On every occasion the 'ghost in the machine' has been able to
out-think its opponents.
An experiment by
Chiao et al. is illustrative. A polarizer was placed in one of two
pathways to an interference detector so as to attach a label to any
photon that proceeded along that pathway. Doing so immediately
collapsed the interference phenomenon that heralded wave behavior.
While leaving the
polarizer at the same location, two more were added further along
the pathways, one in front of each interference detector. This
action meant that the observers lost the knowledge of the pathway
they had previously gained by labeling photons proceeding along one
path. The consequence was the prompt restoration of the interference
phenomenon, this being signaled by the re-emergence of wave-like
behavior of the photons at the detector system.
An even more
elaborate system was then set up by Chiao's group by substituting
beam splitting polarizers for those in front of the detectors. The
time of arrival and the polarization of all photons reaching the
detectors was automatically recorded and stored in a computer.
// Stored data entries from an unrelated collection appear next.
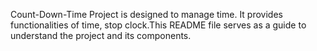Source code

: Count-Down-Time Project is designed to manage time. It provides functionalities of time, stop clock.This README file serves as a guide to understand the project and its components.
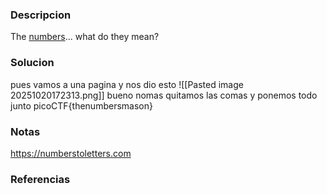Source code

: ### Descripcion
The [numbers](https://jupiter.challenges.picoctf.org/static/f209a32253affb6f547a585649ba4fda/the_numbers.png)... what do they mean?

### Solucion
pues vamos a una pagina y nos dio esto
![[Pasted image 20251020172313.png]]
bueno nomas quitamos las comas y ponemos todo junto picoCTF{thenumbersmason}
### Notas
https://numberstoletters.com

### Referencias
Subsequent examination of the data showed that, for similarly
polarized photons, interference patterns persisted--but only when
the path of individual photons remained unknown.
The Central
Order of Things.
When this kind of
evidence is combined with that from other kinds of experiments on
quantum phenomena (such as the apparent communication between
correlated photons and electrons that occurs independently of space
and time, or that described in the July/August issue of Innerface on
electron spin), many researchers are led to believe that there is
some kind of intelligent agency operating in a dimension outside of
space-time that somehow participates in upholding the rules of
quantum physics.
Two of the
originators of quantum theory, Werner Heisenberg and Wolfgang Pauli
(both Nobel Prize winners), gave this controlling agency the name,
the "Central Order of Things" and expressed their belief
that its existence could not be doubted.3 Others call it
"Universal Consciousness" or the "Ground of All Being4."
As would be
expected, there are those who attempt to avoid the implications of
an outside 'intelligence.' One proposal is that the environment
plays a role that is not simply random noise but is an apparatus
that acts as a constant monitor5. But such a proposal
appears to introduce other difficulties--who designed and built the
apparatus, who keeps the records, who ensures that it operates
consistently, and how is it that this 'environment' is clever enough
to outwit some of our smartest experimentalists? Perhaps the truth
is somewhere in between views at the extremities.
One of the
extreme views allows that Universal Consciousness is the major
player. In this scheme the consciousness of an observer is one with
Universal Consciousness (monistic idealism). A semi-materialist view
renames universal consciousness as simply a destabilizing
environment. This latter view appears to sweep too much out of
sight.
Determinism
defused.
The work that
appears to have finally tilted the balance in favor of the bizarre
findings of quantum physics and against the determinism of classical
physics was done by Alaine Aspect6 whose experiments
tested proposals of Irish physicist, John Bell.
Bell developed a
statistical procedure for investigating whether any form of local
signaling ("local" means within our space and time) could
account for communication between closely correlated quantum
particles separated in space. For such to occur within the bounds
set by classical physics and relativity, any signal would need to
proceed at the speed of light or less (if a signal travels faster
than light, the rules require that time would travel backwards and
hence give rise to anomalies like signals arriving before they
left).
Aspect was not
the first to demonstrate that the communication phenomenon between
correlated quantum particles must be instantaneous and independent
of space-time, but his work was perhaps more elegant than others and
certainly caught the attention of the media.
Consciousness
recognized as real.
The publicity
engendered by Aspect's work did a lot to disenthrone determinism.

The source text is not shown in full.